IN QUESTA CRISI C'E' ANCHE LA VENDETTA DELL'ARTE

25 marzo 2014   20:00  
Conviviale con signore

Qualsiasi accostamento all’arte di qualcosa che sapori di fast, di show o di performance, resta indigesto ad Alberto Agazzani.

46 anni, giornalista, storico e critico d’arte, amante della storia della musica, ha alle spalle 300 mostre in Italia e all’estero, ha pubblicato oltre 100 fra cataloghi, monografie e saggi, ha ricoperto incarichi di nomina governativa e dallo scorso anno è curatore del MACS (Museo Arte Contemporanea Sicilia) di Catania.  
La serata al Club è stata davvero gustosa e interessante. A tema l’arte, il suo piegarsi in questi anni a commistioni con la categoria che regola la finanza, introducendo il concetto di nvestimento, con annesso smarrimento del concetto di bellezza.
Di più: la testimonianza di come nell’era della comunicazione istantanea e globale, il costruire fenomeni artistici da plusvalenza sia operazione compiuta a tavolino, ai danni del buon gusto e per prosciugare le tasche di arricchiti personaggi che bazzicano sotto i riflettori. In un titolo: il mercato dell’arte.
 
“Ho un rapporto speciale con Rimini – ha esordito – qui ho curato due mostre alle quali sono particolarmente affezionato. Qui torno sempre volentieri perché incontro persone alle quali sono molto affezionato e penso a Massimo Pasquinelli della Fondazione Carim, col quale feci proprio quelle due mostre”.
 
Poi Agazzani s’è spostato sul tema della serata, rifiutando il pensiero di chi guarda all’arte come ad un bene commerciale: “L’opera d’arte apre ad altro, è una finestra dalla quale guardare per trovare conforto dagli accadimenti della vita.
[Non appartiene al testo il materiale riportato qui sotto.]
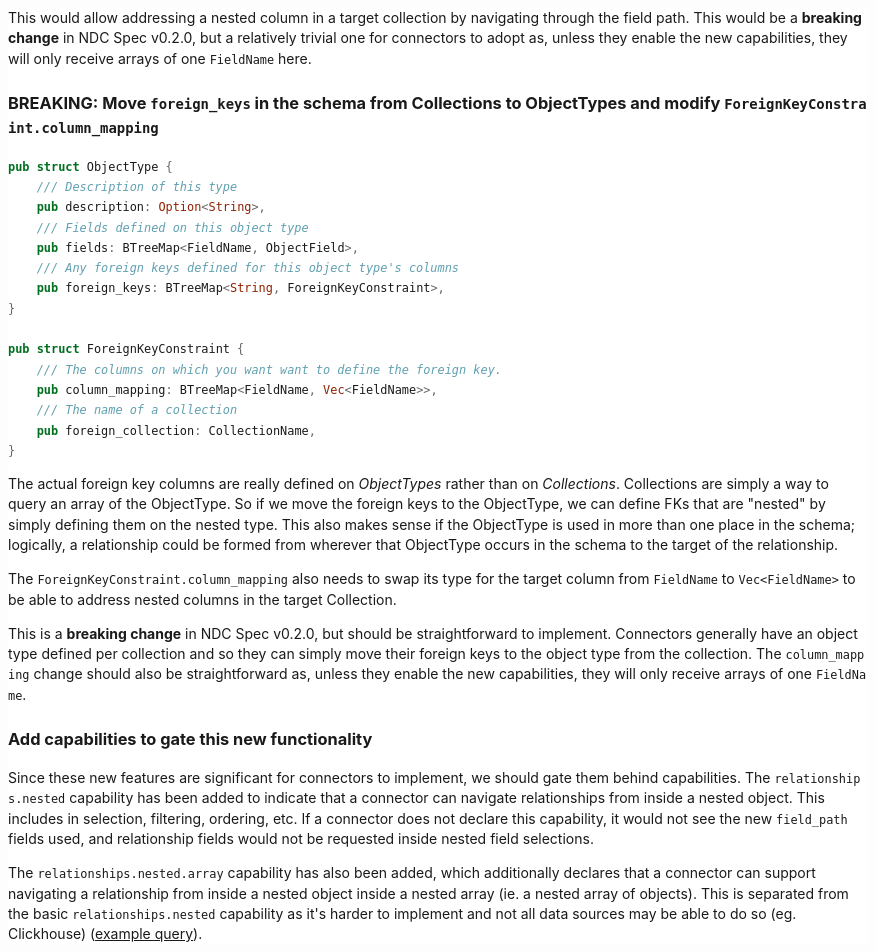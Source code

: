 This would allow addressing a nested column in a target collection by navigating through the field path. This would be a **breaking change** in NDC Spec v0.2.0, but a relatively trivial one for connectors to adopt as, unless they enable the new capabilities, they will only receive arrays of one `FieldName` here.

### BREAKING: Move `foreign_keys` in the schema from Collections to ObjectTypes and modify `ForeignKeyConstraint.column_mapping`
```rust
pub struct ObjectType {
    /// Description of this type
    pub description: Option<String>,
    /// Fields defined on this object type
    pub fields: BTreeMap<FieldName, ObjectField>,
    /// Any foreign keys defined for this object type's columns
    pub foreign_keys: BTreeMap<String, ForeignKeyConstraint>,
}

pub struct ForeignKeyConstraint {
    /// The columns on which you want want to define the foreign key.
    pub column_mapping: BTreeMap<FieldName, Vec<FieldName>>,
    /// The name of a collection
    pub foreign_collection: CollectionName,
}
```

The actual foreign key columns are really defined on _ObjectTypes_ rather than on _Collections_. Collections are simply a way to query an array of the ObjectType. So if we move the foreign keys to the ObjectType, we can define FKs that are "nested" by simply defining them on the nested type. This also makes sense if the ObjectType is used in more than one place in the schema; logically, a relationship could be formed from wherever that ObjectType occurs in the schema to the target of the relationship.

The `ForeignKeyConstraint.column_mapping` also needs to swap its type for the target column from `FieldName` to `Vec<FieldName>` to be able to address nested columns in the target Collection.

This is a **breaking change** in NDC Spec v0.2.0, but should be straightforward to implement. Connectors generally have an object type defined per collection and so they can simply move their foreign keys to the object type from the collection. The `column_mapping` change should also be straightforward as, unless they enable the new capabilities, they will only receive arrays of one `FieldName`.

### Add capabilities to gate this new functionality
Since these new features are significant for connectors to implement, we should gate them behind capabilities. The `relationships.nested` capability has been added to indicate that a connector can navigate relationships from inside a nested object. This includes in selection, filtering, ordering, etc. If a connector does not declare this capability, it would not see the new `field_path` fields used, and relationship fields would not be requested inside nested field selections.

The `relationships.nested.array` capability has also been added, which additionally declares that a connector can support navigating a relationship from inside a nested object inside a nested array (ie. a nested array of objects). This is separated from the basic `relationships.nested` capability as it's harder to implement and not all data sources may be able to do so (eg. Clickhouse) ([example query](#existsincollectionnestedcollection-and-then-existsincollectionrelated)).
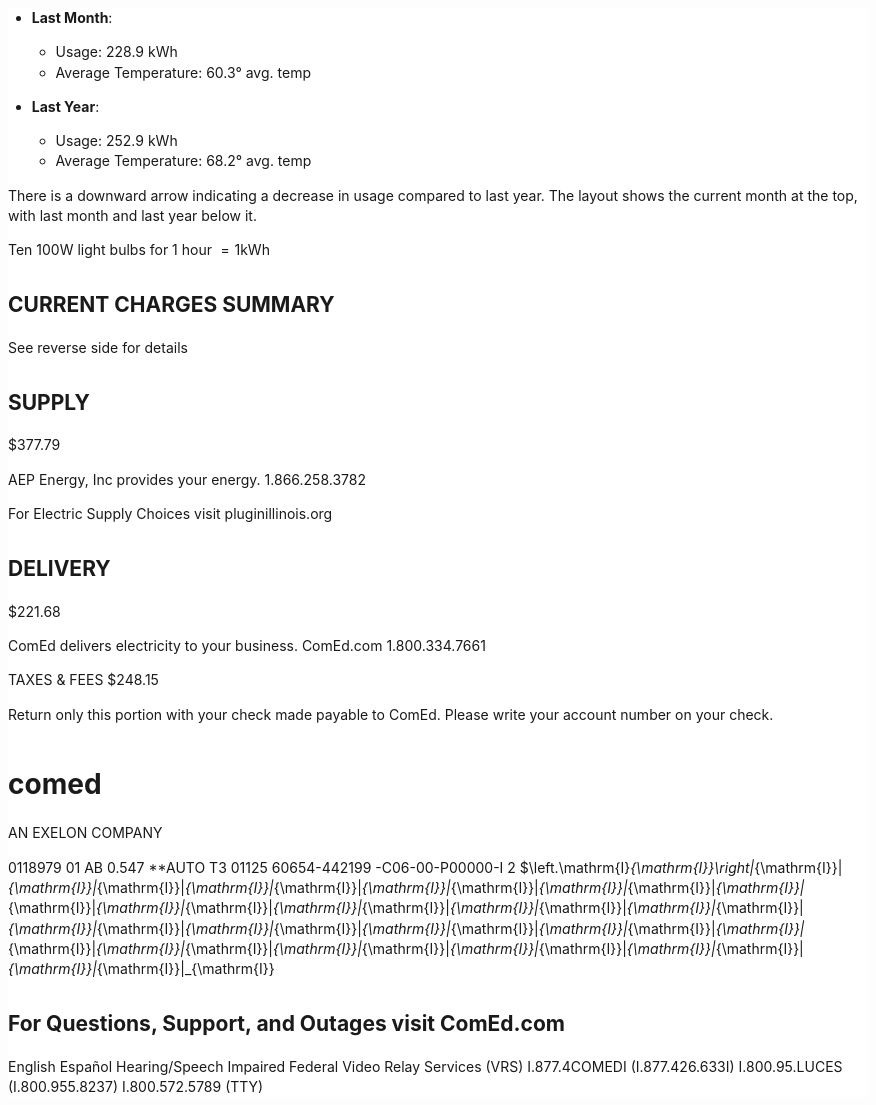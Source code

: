 - **Last Month**: 
  - Usage: 228.9 kWh
  - Average Temperature: 60.3° avg. temp

- **Last Year**: 
  - Usage: 252.9 kWh
  - Average Temperature: 68.2° avg. temp

There is a downward arrow indicating a decrease in usage compared to last year. The layout shows the current month at the top, with last month and last year below it.

Ten 100W light bulbs for 1 hour $=1 \mathrm{kWh}$

## CURRENT CHARGES SUMMARY

See reverse side for details

## SUPPLY

\$377.79

AEP Energy, Inc provides your energy.
1.866.258.3782

For Electric Supply Choices visit pluginillinois.org

## DELIVERY

\$221.68

ComEd delivers electricity to your business.
ComEd.com
1.800.334.7661

TAXES \& FEES \$248.15

Return only this portion with your check made payable to ComEd. Please write your account number on your check.

# comed 

AN EXELON COMPANY

0118979 01 AB 0.547 **AUTO T3 01125 60654-442199 -C06-00-P00000-I 2
$\left.\mathrm{I}_{\mathrm{I}}\right|_{\mathrm{I}}|_{\mathrm{I}}|_{\mathrm{I}}|_{\mathrm{I}}|_{\mathrm{I}}|_{\mathrm{I}}|_{\mathrm{I}}|_{\mathrm{I}}|_{\mathrm{I}}|_{\mathrm{I}}|_{\mathrm{I}}|_{\mathrm{I}}|_{\mathrm{I}}|_{\mathrm{I}}|_{\mathrm{I}}|_{\mathrm{I}}|_{\mathrm{I}}|_{\mathrm{I}}|_{\mathrm{I}}|_{\mathrm{I}}|_{\mathrm{I}}|_{\mathrm{I}}|_{\mathrm{I}}|_{\mathrm{I}}|_{\mathrm{I}}|_{\mathrm{I}}|_{\mathrm{I}}|_{\mathrm{I}}|_{\mathrm{I}}|_{\mathrm{I}}|_{\mathrm{I}}|_{\mathrm{I}}|_{\mathrm{I}}|_{\mathrm{I}}|_{\mathrm{I}}|_{\mathrm{I}}|_{\mathrm{I}}|_{\mathrm{I}}|_{\mathrm{I}}|_{\mathrm{I}}

## For Questions, Support, and Outages visit ComEd.com

English
Español
Hearing/Speech Impaired
Federal Video Relay Services (VRS)
I.877.4COMEDI (I.877.426.633I)
I.800.95.LUCES (I.800.955.8237)
I.800.572.5789 (TTY)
Ha una capacità magica, è sempre stato così. Pensate al crocifisso, quanto di più terrificante ci sia con un uomo appeso ad una croce. E quanto quell’immagine emozioni da 2000 anni. Pensate a ciò che è capace di fare invece la bellezza”.
 
Oggi l’arte è spesso oggetto di speculazione e l’architettura dell’imbroglio prevede che una rassegna di opere, fra le quali molte di straordinaria bellezza, comprenda anche ‘ciofeche’ magari nemmeno manualmente realizzate dall’artista. “Accade come nella speculazione finanziaria, dove azioni spazzatura vengono accorpate ad altre di valore per mascherare il prodotto finale”.
 
Lo stesso, secondo Agazzani, accade spesso nell’arte, con potenti oligarchie (qualche galleria, qualche museo, qualche casa d’aste) disposte a confezionare un ‘nuovo fenomeno’ da far acquistare agli arricchiti. E così, pezzi di lamiera a forma di bamboccio, arrivano a costare decine di milioni di dollari.
 
“Ciò non è mai successo nella storia dell’arte, la speculazione è una novità di questo tempo. In passato il quadro lo si comprava per la sua bellezza, per l’emozione che trasmetteva, era quello il suo straordinario valore. Fra l’altro, una bellezza non di immediata percezione, ma che per maturare ed esaltarsi richiede a volte anche tanto tempo. Si pensi agli oltre 300 anni necessari ai quadri di Caravaggio per arrivare a guadagnare la loro straordinaria e meritata fama. Ma anche Bach nella musica. L’opera d’arte era funzionale ad accreditarsi verso ceti superiori, veniva tramandata. Ora, invece il prezzo si sostituisce al valore. L’arte nasce come culto, non ci si può non arrendere di fronte al fatto che l’arte racchiuda un mistero, non fosse perché è in grado di emozionare. Da ‘culto’ discende ‘cultura’, e qui dovremmo fermarci. Invece ci allarghiamo al ‘culturale’, e cominciano i guasti. Tutto diventa culturale, dalla sagra a agli addetti e agli assessori. Arrivano gli eventi, quindi palazzo Grassi diventa uno show room, ben altro dal grande collezionismo composto con gusto e conoscenza. Io sono convinto che la nostra crisi sia prima intellettuale che economica, è in crisi l’etica e la morale prima ancora dei conti. D’altra parte, per citare la frase di una amica, se l’arte non l’ami prima o poi si vendica”. E secondo Aguzzani, evidentemente si sta vendicando.